By contrast, the pretrained models perform equivalently to human subjects in the first training session, and actually learn somewhat more quickly than do subjects over the subsequent two sessions. This advantage may be due to the fact that the model is not subject to forgetting during an intervening week between each training session. The findings of the current modeling work suggest that the prior knowledge and expectations that subjects bring to the task are critical in accounting for their ability to learn the task as effectively as they do. Accordingly, the remainder of the paper presents data only from models with pretraining.
Why should pretraining, particularly on a system that differs in important aspects from the Sugar Production Factory, improve performance in learning to perform in the task? Pretraining provides the model with a coherent set of initial parameter estimates describing system performance. Although the initial model parameters do not describe the true system well, the model is systematic in applying them in attempting to control the system. By contrast, models with no pretraining do not have the benefit of a coherent (albeit incorrect) set of parameter estimates describing system performance when starting the Sugar Production Factory task. Thus, their initial attempts to control the system do not show the same systematicity and their learning does not have the advantage of adjusting an already coherent set of parameters.

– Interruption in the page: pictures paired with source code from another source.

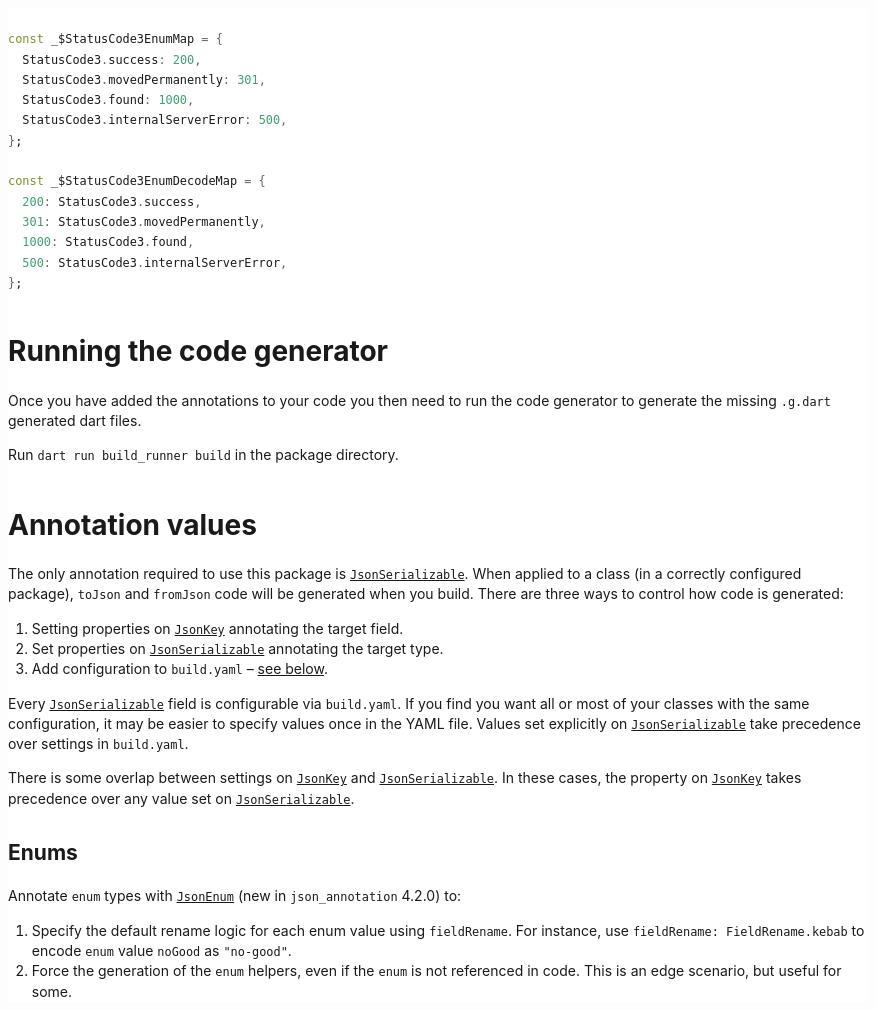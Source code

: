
 ```dart

const _$StatusCode3EnumMap = {
  StatusCode3.success: 200,
  StatusCode3.movedPermanently: 301,
  StatusCode3.found: 1000,
  StatusCode3.internalServerError: 500,
};

const _$StatusCode3EnumDecodeMap = {
  200: StatusCode3.success,
  301: StatusCode3.movedPermanently,
  1000: StatusCode3.found,
  500: StatusCode3.internalServerError,
};
```

# Running the code generator

Once you have added the annotations to your code you then need to run the code
generator to generate the missing `.g.dart` generated dart files.

Run `dart run build_runner build` in the package directory.

# Annotation values

The only annotation required to use this package is [`JsonSerializable`]. When
applied to a class (in a correctly configured package), `toJson` and `fromJson`
code will be generated when you build. There are three ways to control how code
is generated:

1. Setting properties on [`JsonKey`] annotating the target field.
1. Set properties on [`JsonSerializable`] annotating the target type.
1. Add configuration to `build.yaml` – [see below](#build-configuration).

Every [`JsonSerializable`] field is configurable via `build.yaml`. If you find
you want all or most of your classes with the same configuration, it may be
easier to specify values once in the YAML file. Values set explicitly on
[`JsonSerializable`] take precedence over settings in `build.yaml`.

There is some overlap between settings on [`JsonKey`] and
[`JsonSerializable`]. In these cases, the property on [`JsonKey`] takes
precedence over any value set on [`JsonSerializable`].



## Enums

Annotate `enum` types with [`JsonEnum`] (new in `json_annotation` 4.2.0) to:

1. Specify the default rename logic for each enum value using `fieldRename`. For
   instance, use `fieldRename: FieldRename.kebab` to encode `enum` value
   `noGood` as `"no-good"`.
1. Force the generation of the `enum` helpers, even if the `enum` is not
   referenced in code. This is an edge scenario, but useful for some.


[example]: https://github.com/google/json_serializable.dart/tree/master/example
[dart build system]: https://github.com/dart-lang/build
[package:json_annotation]: https://pub.dev/packages/json_annotation
[`BigInt`]: https://api.dart.dev/dart-core/BigInt-class.html
[`bool`]: https://api.dart.dev/dart-core/bool-class.html
[`DateTime`]: https://api.dart.dev/dart-core/DateTime-class.html
[`double`]: https://api.dart.dev/dart-core/double-class.html
[`Duration`]: https://api.dart.dev/dart-core/Duration-class.html
[`Enum`]: https://api.dart.dev/dart-core/Enum-class.html
[`int`]: https://api.dart.dev/dart-core/int-class.html
[`Iterable`]: https://api.dart.dev/dart-core/Iterable-class.html
[`JsonConverter`]: https://pub.dev/documentation/json_annotation/latest/json_annotation/JsonConverter-class.html
[`JsonEnum.valueField`]: https://pub.dev/documentation/json_annotation/latest/json_annotation/JsonEnum/valueField.html
[`JsonEnum`]: https://pub.dev/documentation/json_annotation/latest/json_annotation/JsonEnum-class.html
[`JsonKey.fromJson`]: https://pub.dev/documentation/json_annotation/latest/json_annotation/JsonKey/fromJson.html
[`JsonKey.toJson`]: https://pub.dev/documentation/json_annotation/latest/json_annotation/JsonKey/toJson.html
[`JsonKey`]: https://pub.dev/documentation/json_annotation/latest/json_annotation/JsonKey-class.html
[`JsonLiteral`]: https://pub.dev/documentation/json_annotation/latest/json_annotation/JsonLiteral-class.html
[`JsonSerializable`]: https://pub.dev/documentation/json_annotation/latest/json_annotation/JsonSerializable-class.html
[`JsonValue`]: https://pub.dev/documentation/json_annotation/latest/json_annotation/JsonValue-class.html
[`List`]: https://api.dart.dev/dart-core/List-class.html
[`Map`]: https://api.dart.dev/dart-core/Map-class.html
[`num`]: https://api.dart.dev/dart-core/num-class.html
[`Object`]: https://api.dart.dev/dart-core/Object-class.html
[`Record`]: https://api.dart.dev/dart-core/Record-class.html
[`Set`]: https://api.dart.dev/dart-core/Set-class.html
[`String`]: https://api.dart.dev/dart-core/String-class.html
[`Uri`]: https://api.dart.dev/dart-core/Uri-class.html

Although there is substantial variability over the course of training, the subject appears to show a breakpoint around training set 30, when the improvement in performance is much more dramatic than at any prior or subsequent time. There is no apparent breakpoint for the model (and other models are broadly similar). One possibility is that the subject (but not the model) acquired an explicit insight into the behavior of the underlying system at the time of the breakpoint. To test this possibility, Stanley et al. (1989) analyzed the performance of the original subjects for breakpoints. They hypothesized that instructions that these subjects wrote for their naive yoked partners immediately after these breakpoints would have a significant positive impact on the naive yoked partners' performance, thereby indicating a link between explicit understanding of the system and performance. However, this hypothesis was not confirmed; instructions written just after breakpoints were no more effective than those written just prior to breakpoints in guiding yoked subjects. Thus, it appears that the breakpoints do not represent a measurable increase in subjects' verbalizeable knowledge about controlling the task. Furthermore, not all subjects exhibited clear breakpoints in learning. Nonetheless, the contrast between subject and model performance suggests that human learning may be more subject to rapid transitions than model learning (but see McClelland, 1994; McClelland & Jenkins, 1990, for examples of staged learning in connectionist networks).
The initial over- and under-correction is a hallmark of the model's systematic application of its pretrained conceptualization of the system. Attempting to bring about a change in production by a commensurate change in the workforce has the effect of increasing oscillation in production at non-equilibrium values. As training progresses, the model slowly revises its internal model of the system, as represented in its parameter estimates. By training set 60, the model has overcome its tendency to over- and under-correct.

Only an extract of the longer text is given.